Tag Archives: institutional repositories

Open discussion on ORCID by Liz Krznarich

Identifier, registry, set of standard procedures for connecting researchers to affiliations and activities – to simplify reporting and analysis. What’s new?

collect and connect program to enable two-way syncing between ORCID apps
API v2.0 – simpler, faster, scalable
institutional sign-in via eduGAIN – NZ Tuakiri eduGAIN membership in progress
NZ ORCID Hub to launch this month – will enable inviting researchers to connect/create ORCID; collect and store; add authoritative affiliations – being made open source and will continue to develop the platform. Test site

What’s next?

Continued focus on automation, interoperability, getting more (trustworthy) data in. 2016 focused on works; 2017 on peer review, api, affiliations; 2018 funding
online tools to manage membership, api
new training materials for researchers
printable record view
ID widget for personal websites
2-factor authentication option

Usage@Deakin by Bernadette Houghton

Tips for using Omeka

create your own theme plugin, but minimise use of other plugins – stick to those available on omeka.org
3rd-party tools – externally hosted (eg Timelines, Tag Clouds) vs locally hosted (eg pdf.js)

ISO 16363 for self-assessment of repositories by Bernadette Houghton

Deakin did a self-assessment using ISO 16363 Another tool would be fine – but review the criteria at the start and recognise its conceptual nature. You’ll want to prefer local knowledge over ISO suggested documentation. And be ready to allocate resources to address identified areas of improvement. [This is perhaps the most challenging part!]

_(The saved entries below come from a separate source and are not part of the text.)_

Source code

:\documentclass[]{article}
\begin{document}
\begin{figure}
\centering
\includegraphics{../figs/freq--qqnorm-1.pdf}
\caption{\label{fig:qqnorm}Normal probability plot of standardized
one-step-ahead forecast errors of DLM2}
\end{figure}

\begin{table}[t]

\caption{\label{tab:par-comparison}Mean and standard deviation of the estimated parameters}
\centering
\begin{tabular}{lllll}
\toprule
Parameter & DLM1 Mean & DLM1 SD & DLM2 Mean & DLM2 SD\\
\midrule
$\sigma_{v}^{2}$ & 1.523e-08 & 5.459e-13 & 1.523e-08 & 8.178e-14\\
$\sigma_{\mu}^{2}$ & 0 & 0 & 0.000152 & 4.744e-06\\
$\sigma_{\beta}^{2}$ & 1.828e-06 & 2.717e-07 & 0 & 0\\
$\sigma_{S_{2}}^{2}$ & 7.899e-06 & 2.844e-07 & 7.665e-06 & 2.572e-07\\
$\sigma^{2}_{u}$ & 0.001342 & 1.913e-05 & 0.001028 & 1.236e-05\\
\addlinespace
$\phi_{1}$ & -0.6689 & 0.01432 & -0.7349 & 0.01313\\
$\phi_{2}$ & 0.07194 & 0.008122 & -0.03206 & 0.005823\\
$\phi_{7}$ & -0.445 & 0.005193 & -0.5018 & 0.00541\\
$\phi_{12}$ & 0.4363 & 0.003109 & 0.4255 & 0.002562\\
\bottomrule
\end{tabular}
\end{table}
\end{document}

Comparing Apples with Apples: A repository output health check by Julia Hickie

All Australian unis send theses to Trove; most send research outputs; some include cultural or course materials. Ran out of funding last year; 9 months later got new funding but coming back to a large backlog have fresh eyes on the metadata issues.

Identifiers: these are proliferating – being implemented in repositories everywhere, but huge variations in what’s actually getting sent to Trove, eg ORCIDs almost invisible – less than 1% of records include an ORCID. [At Lincoln we’ve avoided putting these in our OAI feed to avoid cluttering up harvesters’ author listings as we haven’t found any best practice for what metadata field to include it in – may need to revisit this.] Grant IDs; DOIs (have been various forms of this recommended at different times/by different people – CrossRef currently recommends https://doi.org/10.1234/asdfb and Trove prefers a url).

Standards: everyone sends some form of Dublin Core. Some NISO Access and License Recommended Practice (2015). Creative Commons licences – helps people find reusable material.

Standards checkup:

Output a link to your repository in the dc.identifier field
ORCID in dc.relation (as full url)
grant identifiers in dc.relation (as full url)
DOI in either dc.relation or dc.identifier (as full url)

Also check:

how are you doing open access indicators? eg <free_to_read/>
creative commons licenses in full url form in dc.rights or ali.license_ref
rights statements in full url form in dic.rights or ali.license_ref

Considering NTROs in a new repository infrastructure presented by by Robin Burgess (lead investigator Marissa Cassin)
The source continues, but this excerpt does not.